The company’s style is based in hip-hop, but incorporates–whatever it wants or needs. In this case, there are five dancers and an aerial rigger, whose work is not hidden, keeping us aware of his complex role. He can give the dancers freedom from gravity; he keeps them safe. But he also restrains and restricts them. In the beginning, two women in harnesses, led to separate lines, struggle and surge toward an open steel construction. One will make progress, but her progress drags the other back–or perhaps she/they are both puppets and the rigging master represents Fate. Eventually one dancer reaches “home” and we breathe in relief. But “home” quickly turns to a prison cell. Every image of safety or freedom is complemented with one of danger or confinement. The steel constructions (which reminded me of Antony Gormley’s constructions for Sidi Larbi Cherkaoui’s Babel) are continually reconfigured by the dancers, and the flow of movement is never broken–yet one feels the hovering possibility of brokenness, of a forced halt, of freedom impeded. There are many images implying a puppet master controlling the action.

It’s possible that I’m over-reading this, but I don’t think so. It seems more likely that these multicultural Spanish-French-Korean-German artists were just ahead of the political curve with their interest in boundaries and borders, in what flows over and between and what is halted or corralled by the lines and boxes we make around our cultures and countries.

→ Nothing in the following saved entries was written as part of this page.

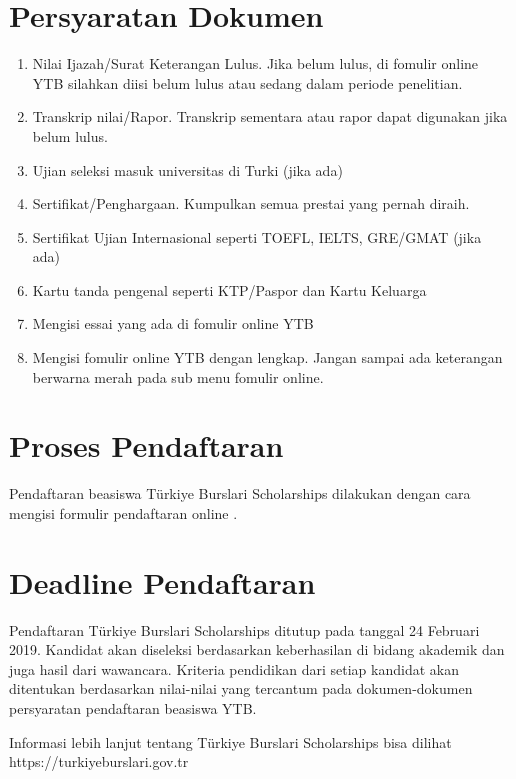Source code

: \section{Persyaratan Dokumen}
\begin{enumerate}
\item Nilai Ijazah/Surat Keterangan Lulus. Jika belum lulus, di fomulir online YTB silahkan diisi belum lulus atau sedang dalam periode penelitian.
\item Transkrip nilai/Rapor. Transkrip sementara atau rapor dapat digunakan jika belum lulus.
\item Ujian seleksi masuk universitas di Turki (jika ada)
\item Sertifikat/Penghargaan. Kumpulkan semua prestai yang pernah diraih.
\item Sertifikat Ujian Internasional seperti TOEFL, IELTS, GRE/GMAT (jika ada)
\item Kartu tanda pengenal seperti KTP/Paspor dan Kartu Keluarga
\item Mengisi essai yang ada di fomulir online YTB
\item Mengisi fomulir online YTB dengan lengkap. Jangan sampai ada keterangan berwarna merah pada sub menu fomulir online.
\end{enumerate}

\section{Proses Pendaftaran}

Pendaftaran beasiswa Türkiye Burslari Scholarships dilakukan dengan cara mengisi formulir pendaftaran online .

\section{Deadline Pendaftaran}

Pendaftaran Türkiye Burslari Scholarships ditutup pada tanggal 24 Februari 2019. Kandidat akan diseleksi berdasarkan keberhasilan di bidang akademik dan juga hasil dari wawancara. Kriteria pendidikan dari setiap kandidat akan ditentukan berdasarkan nilai-nilai yang tercantum pada dokumen-dokumen persyaratan pendaftaran beasiswa YTB.

Informasi lebih lanjut tentang Türkiye Burslari Scholarships bisa dilihat https://turkiyeburslari.gov.tr


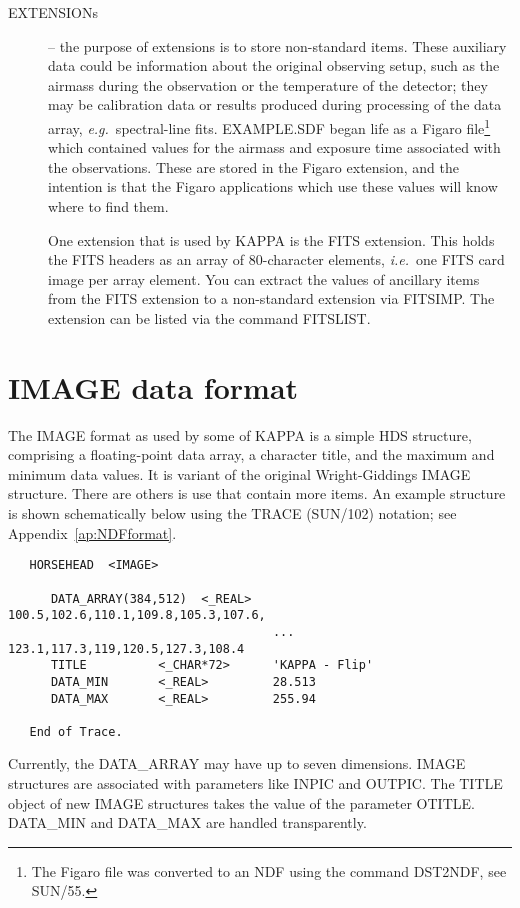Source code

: {\begin{description}
\item[{EXTENSIONs}] -- the purpose of extensions is to store
non-standard items. These auxiliary data could be information about
the original observing setup, such as the airmass during the observation
or the temperature of the detector; they may be calibration data or
results produced during processing of the data array, {\it e.g.}\
spectral-line fits. EXAMPLE.SDF began life as a Figaro file\footnote{The
Figaro file was converted to an NDF using the command DST2NDF, see
SUN/55.} which contained values for the airmass and exposure time
associated with the observations. These are stored in the Figaro
extension, and the intention is that the Figaro applications which use
these values will know where to find them.

One extension that is used by {\small KAPPA} is the FITS extension.
This holds the FITS headers as an array of 80-character elements,
{\it i.e.}\ one FITS card image per array element.  You can extract
the values of ancillary items from the FITS extension to a
non-standard extension via FITSIMP.  The extension can be listed
via the command FITSLIST.
\end{description}

\newpage
\section{IMAGE data format}
\label{ap:IMAGEformat}
The IMAGE format as used by some of {\small KAPPA} is a simple
HDS structure, comprising a floating-point data array, a character title,
and the maximum and minimum data values.  It is variant of
the original Wright-Giddings IMAGE structure.  There are others is use
that contain more items.
An example structure is shown schematically below using the
TRACE (SUN/102) notation; see Appendix~\ref{ap:NDFformat}.
\begin{verbatim}
   HORSEHEAD  <IMAGE>

      DATA_ARRAY(384,512)  <_REAL>   100.5,102.6,110.1,109.8,105.3,107.6,
                                     ... 123.1,117.3,119,120.5,127.3,108.4
      TITLE          <_CHAR*72>      'KAPPA - Flip'
      DATA_MIN       <_REAL>         28.513
      DATA_MAX       <_REAL>         255.94

   End of Trace.
\end{verbatim}

Currently, the DATA\_ARRAY may have up to seven dimensions.
IMAGE structures are associated with parameters like INPIC and OUTPIC.
The TITLE object of new IMAGE structures takes the value of the
parameter OTITLE.  DATA\_MIN and DATA\_MAX are handled transparently. 

}
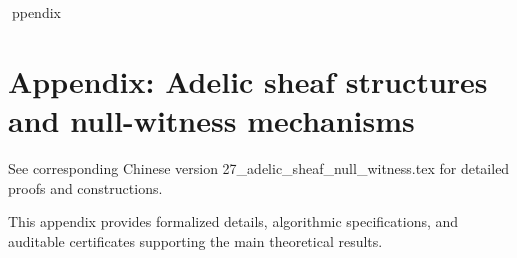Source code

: ppendix

\section*{Appendix: Adelic sheaf structures and null-witness mechanisms}

See corresponding Chinese version 27_adelic_sheaf_null_witness.tex for detailed proofs and constructions.

This appendix provides formalized details, algorithmic specifications, and auditable certificates supporting the main theoretical results.
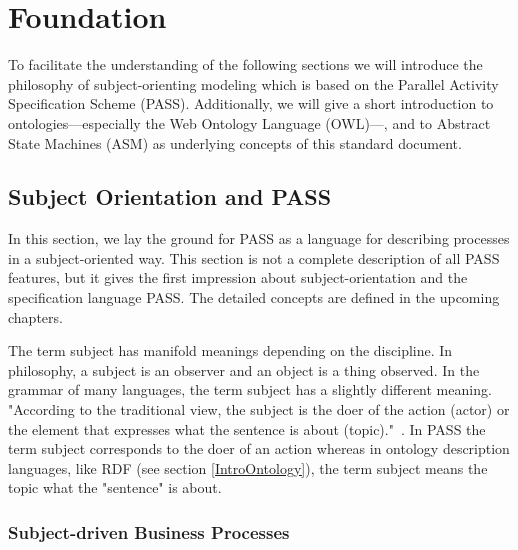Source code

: 

\chapter{Foundation}
To facilitate the understanding of the following sections we will introduce the philosophy of subject-orienting modeling which is based on the Parallel Activity Specification Scheme (PASS). Additionally, we will give a short introduction to ontologies---especially the Web Ontology Language (OWL)---, and to Abstract State Machines (ASM) as underlying concepts of this standard document.

\section{Subject Orientation and PASS }
\label{SubjectOrient}


In this section, we lay the ground for PASS as a language for describing processes in a subject-oriented way. This section is not a complete description of all PASS features, but it gives the first impression about subject-orientation and the specification language PASS. The detailed concepts are defined in the upcoming chapters.

The term subject has manifold meanings depending on the discipline. In philosophy, a subject is an observer and an object is a thing observed. In the grammar of many languages, the term subject has a slightly different meaning. "According to the traditional view, the subject is the doer of the action (actor) or the element that expresses what the sentence is about (topic)."~\cite{Keenan:1976aa}. In PASS the term subject corresponds to the doer of an action whereas in ontology description languages, like RDF (see section \ref{IntroOntology}), the term subject means the topic what the "sentence" is about.

\subsection{Subject-driven Business Processes}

Whatever its meanings may be, Borderline is also chock-full of beautiful scenes and astonishingly vital movement–the kind of movement that makes a person proud to belong to the human race, and supplies a modicum of hope that we will continue to dance the earth a little longer.

One note: the lighting is very dim. The camera saw these scenes better than I was able to. If you have opera glasses or binoculars, take them. But by all means, go tonight if you can. Check with the DPAC for tickets–last night’s house was quite full. Be sure to stay for the joyous curtain call dancing. Last night Honji Wang whipped out a bunch of fouettés in the midst of her breaking and floor-spinning.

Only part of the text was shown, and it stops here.